Scientists discover a hidden pattern in planet orbits

A planet’s orbit defines its movement around a star. Earth follows a nearly circular orbit, but exoplanets often take different paths. Some have very elongated orbits, while others resemble Earth’s circular pattern.

UCLA astrophysicists have now measured the orbits of exoplanets, from Jupiter-sized to Mars-sized, and found an interesting trend.

Smaller planets tend to have nearly circular orbits, while larger planets follow more elliptical paths. This suggests that large and small planets may form in different ways.

Bigger planets with different orbits

“What we found is that right around the size of Neptune, planets go from being almost always on circular orbits to very often having elliptical orbits,” said UCLA postdoctoral researcher Gregory Gilbert, who led the study.

The research team analyzed data from NASA’s Kepler telescope. This telescope observed 150,000 stars and detected exoplanets by measuring dips in brightness as they passed in front of their stars.

These brightness patterns, called light curves, revealed new details about planetary orbits.

The challenge of measuring planet orbits

One of the biggest hurdles was ensuring accurate modeling for all 1,600 light curves.

“If stars behaved like boring light bulbs, this project would have been 10 times easier,” said Erik Petigura, a UCLA professor of physics and astronomy.

“But the fact is that each star and its collection of planets has its own individual quirks, and it was only after we got eyes on each one of these light curves that we trusted our results.”

This is where UCLA undergraduate Paige Entrican played a crucial role. She developed a specialized visualization tool and manually inspected every light curve.

“Reviewing the data was a meticulous process that required careful inspection of all data products to ensure the validity of our results,” said Entrican.

“Several times during this project, I identified failure modes that only affected 1% of all our stars. But we needed to update our analysis to be robust to these issues and go back and reprocess the entire data set.”

Formation processes of planets

The divide between circular and elliptical orbits aligns with other known patterns in exoplanet studies. Gilbert noted that small planets are more common than giant planets.

“Large planets need metal-rich stars in order to form; small planets do not. Small planets have low eccentricities, and large planets have large eccentricities,” said Gilbert.
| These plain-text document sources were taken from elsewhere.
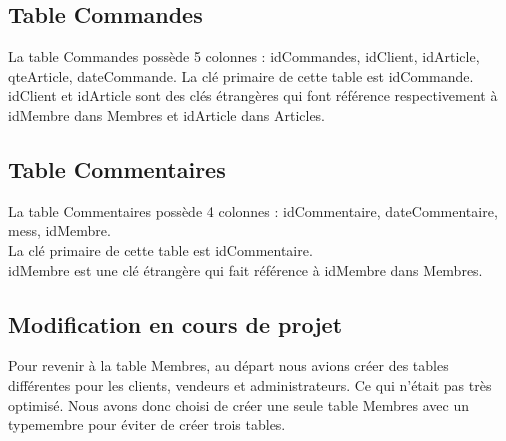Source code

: \documentclass[11pt,a4paper]{article}
\begin{document}
	\subsection{Table Commandes}
	
	La table Commandes poss\`ede 5 colonnes : idCommandes, idClient, idArticle, qteArticle, dateCommande.
	La cl\'e primaire de cette table est idCommande.\\
	idClient et idArticle sont des cl\'es \'etrang\`eres qui font r\'ef\'erence respectivement \`a idMembre dans Membres et idArticle dans Articles.
		
	\subsection{Table Commentaires}
	
	La table Commentaires poss\`ede 4 colonnes : idCommentaire, dateCommentaire, mess, idMembre.\\
	La cl\'e primaire de cette table est idCommentaire.\\
	idMembre est une cl\'e \'etrang\`ere qui fait r\'ef\'erence \`a idMembre dans Membres.
	
	\subsection{Modification en cours de projet}
	
	Pour revenir \`a la table Membres, au d\'epart nous avions cr\'eer des tables diff\'erentes pour les clients, vendeurs et administrateurs. Ce qui n'\'etait pas tr\`es optimis\'e. Nous avons donc choisi de cr\'eer une seule table Membres avec un typemembre pour \'eviter de cr\'eer trois tables.
	
	
	
\end{document}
The connection between planet size, orbit shape, and star composition suggests two different formation processes for planets.

How planets take shape

Scientists believe planets start as small space rocks that collide and merge over time.

If a growing planet reaches a certain size, it can capture large amounts of hydrogen and helium, turning into a gas giant like Jupiter or Saturn. However, planets larger than Neptune are rare.
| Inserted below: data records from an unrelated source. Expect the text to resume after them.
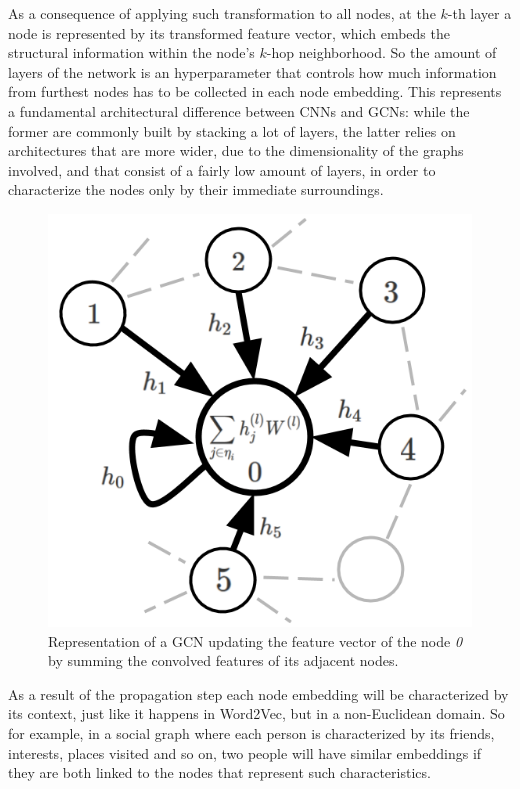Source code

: \documentclass[%
    corpo=13.5pt,
    twoside,
    oldstyle,
    tipotesi=magistrale,
    greek,
    evenboxes
]{toptesi}
\begin{document}
As a consequence of applying such transformation to all nodes, at the
$k$-th layer a node is represented by its transformed feature vector, which
embeds the structural information within the node's $k$-hop neighborhood.
So the amount of layers of the network is an hyperparameter that controls how much
information from furthest nodes has to be collected in each node embedding.
This represents a fundamental architectural difference between CNNs and GCNs:
while the former are commonly built by stacking a lot of layers, the latter
relies on architectures that are more wider, due to the dimensionality of the
graphs involved, and that consist of a fairly low amount of layers, in order to
characterize the nodes only by their immediate surroundings.


\begin{figure}[h]
    \centering
    \includegraphics[scale=0.4]{img/gcn.png}
    \caption{Representation of a GCN updating the feature vector of the node \emph{0}
        by summing the convolved features of its adjacent nodes.}
    \label{fig:gcn}
\end{figure}

As a result of the propagation step each node embedding will be characterized by
its context, just like it happens in Word2Vec, but in a non-Euclidean domain.
So for example, in a social graph where each person is characterized by its
friends, interests, places visited and so on, two people will have similar
embeddings if they are both linked to the nodes that represent such
characteristics.
\end{document}
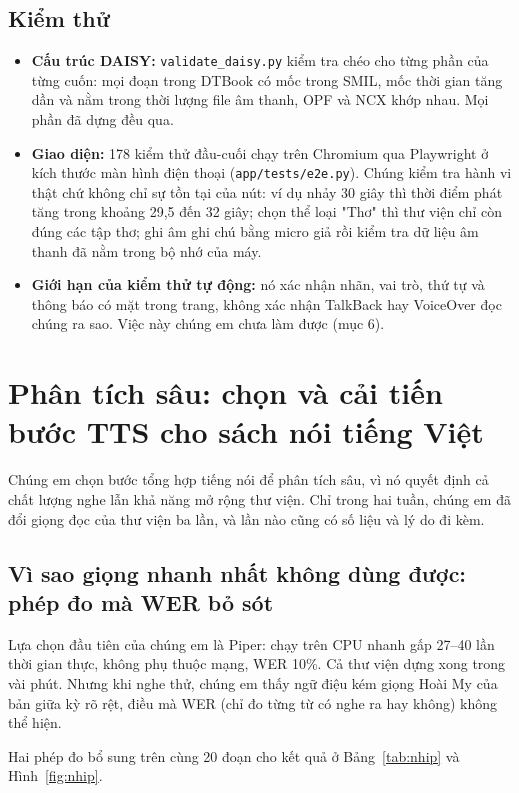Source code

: \documentclass[12pt,a4paper]{article}
\providecommand{\tightlist}{\setlength{\itemsep}{2pt}\setlength{\parskip}{0pt}}
\begin{document}
\subsection{Kiểm thử}

\begin{itemize}
\tightlist
\item
  \textbf{Cấu trúc DAISY:} \texttt{validate\_daisy.py} kiểm tra chéo cho từng phần của từng cuốn: mọi đoạn trong DTBook có mốc trong SMIL, mốc thời gian tăng dần và nằm trong thời lượng file âm thanh, OPF và NCX khớp nhau. Mọi phần đã dựng đều qua.
\item
  \textbf{Giao diện:} 178 kiểm thử đầu-cuối chạy trên Chromium qua Playwright ở kích thước màn hình điện thoại (\texttt{app/tests/e2e.py}). Chúng kiểm tra hành vi thật chứ không chỉ sự tồn tại của nút: ví dụ nhảy 30 giây thì thời điểm phát tăng trong khoảng 29,5 đến 32 giây; chọn thể loại "Thơ" thì thư viện chỉ còn đúng các tập thơ; ghi âm ghi chú bằng micro giả rồi kiểm tra dữ liệu âm thanh đã nằm trong bộ nhớ của máy.
\item
  \textbf{Giới hạn của kiểm thử tự động:} nó xác nhận nhãn, vai trò, thứ tự và thông báo có mặt trong trang, không xác nhận TalkBack hay VoiceOver đọc chúng ra sao. Việc này chúng em chưa làm được (mục 6).
\end{itemize}

\section{Phân tích sâu: chọn và cải tiến bước TTS cho sách nói tiếng Việt}

Chúng em chọn bước tổng hợp tiếng nói để phân tích sâu, vì nó quyết định cả chất lượng nghe lẫn khả năng mở rộng thư viện. Chỉ trong hai tuần, chúng em đã đổi giọng đọc của thư viện ba lần, và lần nào cũng có số liệu và lý do đi kèm.

\subsection{Vì sao giọng nhanh nhất không dùng được: phép đo mà WER bỏ sót}

Lựa chọn đầu tiên của chúng em là Piper: chạy trên CPU nhanh gấp 27--40 lần thời gian thực, không phụ thuộc mạng, WER 10\%. Cả thư viện dựng xong trong vài phút. Nhưng khi nghe thử, chúng em thấy ngữ điệu kém giọng Hoài My của bản giữa kỳ rõ rệt, điều mà WER (chỉ đo từng từ có nghe ra hay không) không thể hiện.

Hai phép đo bổ sung trên cùng 20 đoạn cho kết quả ở Bảng~\ref{tab:nhip} và Hình~\ref{fig:nhip}.
\end{document}
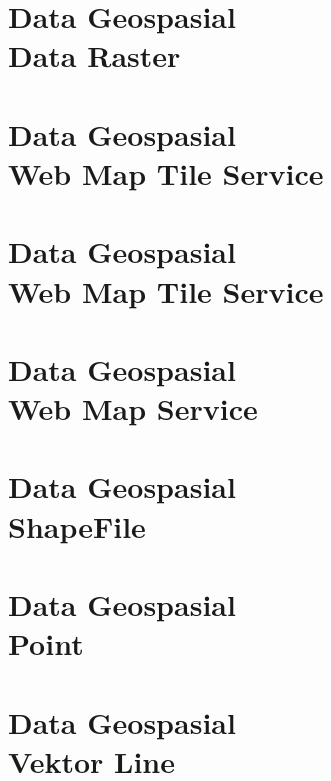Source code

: \documentclass{WileySix}
\begin{document}
\chapter[Data Raster]
{Data Geospasial\\ Data Raster}



%

\chapter[Open Geospatial Consortium]
{Data Geospasial\\ Web Map Tile Service}


\chapter[Web Map Tile Service]
{Data Geospasial\\ Web Map Tile Service}


\chapter[Web Map Service]
{Data Geospasial\\ Web Map Service}



\chapter[Shapefile]
{Data Geospasial\\ ShapeFile}


\chapter[Shapefile Point]
{Data Geospasial\\ Point}


\chapter[Data Vektor Line]
{Data Geospasial\\ Vektor Line}

\end{document}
The growth of a giant planet requires a process called runaway accretion, where gas accumulation accelerates dramatically. This can only happen around stars with high levels of elements heavier than helium.

Planets with elliptical orbits

Larger planets with elliptical orbits indicate a more chaotic formation history. These planets likely experienced strong gravitational interactions that disrupted their paths.
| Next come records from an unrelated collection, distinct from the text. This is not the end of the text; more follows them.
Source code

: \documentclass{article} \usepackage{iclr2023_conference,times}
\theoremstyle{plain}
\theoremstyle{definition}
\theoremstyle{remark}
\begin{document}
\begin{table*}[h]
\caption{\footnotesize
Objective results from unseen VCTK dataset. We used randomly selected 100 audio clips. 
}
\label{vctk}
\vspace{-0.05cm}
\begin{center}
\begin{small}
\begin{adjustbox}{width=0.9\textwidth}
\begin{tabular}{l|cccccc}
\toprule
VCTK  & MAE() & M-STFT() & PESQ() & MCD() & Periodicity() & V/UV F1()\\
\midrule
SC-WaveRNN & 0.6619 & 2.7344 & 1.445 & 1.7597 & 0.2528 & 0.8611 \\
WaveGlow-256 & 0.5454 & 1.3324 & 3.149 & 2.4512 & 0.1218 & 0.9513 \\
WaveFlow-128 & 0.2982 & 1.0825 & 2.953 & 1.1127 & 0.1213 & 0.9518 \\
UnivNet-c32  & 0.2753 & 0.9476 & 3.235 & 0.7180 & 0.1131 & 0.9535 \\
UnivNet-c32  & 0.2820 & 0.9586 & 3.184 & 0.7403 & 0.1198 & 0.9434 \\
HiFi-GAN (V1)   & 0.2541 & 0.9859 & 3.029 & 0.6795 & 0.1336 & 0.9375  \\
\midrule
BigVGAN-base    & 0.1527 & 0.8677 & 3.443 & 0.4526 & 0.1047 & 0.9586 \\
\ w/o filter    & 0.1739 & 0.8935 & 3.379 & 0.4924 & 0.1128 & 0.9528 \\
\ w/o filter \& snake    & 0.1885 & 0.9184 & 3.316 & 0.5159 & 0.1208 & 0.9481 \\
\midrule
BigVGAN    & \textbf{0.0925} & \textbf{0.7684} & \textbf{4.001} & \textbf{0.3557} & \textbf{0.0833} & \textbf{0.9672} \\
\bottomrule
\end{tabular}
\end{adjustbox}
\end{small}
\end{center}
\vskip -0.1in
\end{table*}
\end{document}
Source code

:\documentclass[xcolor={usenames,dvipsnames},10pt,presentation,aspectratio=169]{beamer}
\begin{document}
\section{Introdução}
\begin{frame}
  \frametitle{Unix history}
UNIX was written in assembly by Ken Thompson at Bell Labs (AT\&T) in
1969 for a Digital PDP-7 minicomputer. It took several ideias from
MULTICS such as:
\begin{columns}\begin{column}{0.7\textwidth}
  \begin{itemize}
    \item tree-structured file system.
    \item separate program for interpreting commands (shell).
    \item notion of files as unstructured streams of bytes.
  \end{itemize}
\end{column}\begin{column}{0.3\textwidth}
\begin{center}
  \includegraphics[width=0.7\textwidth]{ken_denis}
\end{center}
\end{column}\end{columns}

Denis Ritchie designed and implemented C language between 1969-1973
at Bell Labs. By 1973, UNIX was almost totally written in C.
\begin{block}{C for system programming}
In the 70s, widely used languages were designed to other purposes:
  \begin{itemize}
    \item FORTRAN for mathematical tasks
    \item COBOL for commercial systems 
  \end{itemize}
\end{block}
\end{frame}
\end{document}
Eccentric giant planets may have also influenced their neighbors, triggering major impacts like the one that formed Earth’s moon. In exoplanet systems, such collisions could involve planets much larger than Earth.

A tribute to Kepler

“It’s remarkable what we’ve been able to learn about the orbits of planets around other stars using the Kepler Space Telescope,” said Petigura.

“The telescope was named after Johannes Kepler, who, four centuries ago, was the first scientist to appreciate that the planets in our solar system move on slightly elliptical rather than circular orbits.

“His discovery was an important moment in human history because it showed that the sun, rather than the Earth, was at the center of the solar system. I’m sure Kepler, the man, would be delighted to learn that a telescope named in his honor measured the subtle shapes of orbits of Earth-size planets around other stars.”

This study marks a significant step in understanding how planets form and evolve. The differences in orbit shape between small and large exoplanets provide new clues about their origins.

With ongoing research and advanced telescopes, scientists will continue uncovering the mysteries of planetary formation.

The study is published in the journal Proceedings of the National Academy of Sciences.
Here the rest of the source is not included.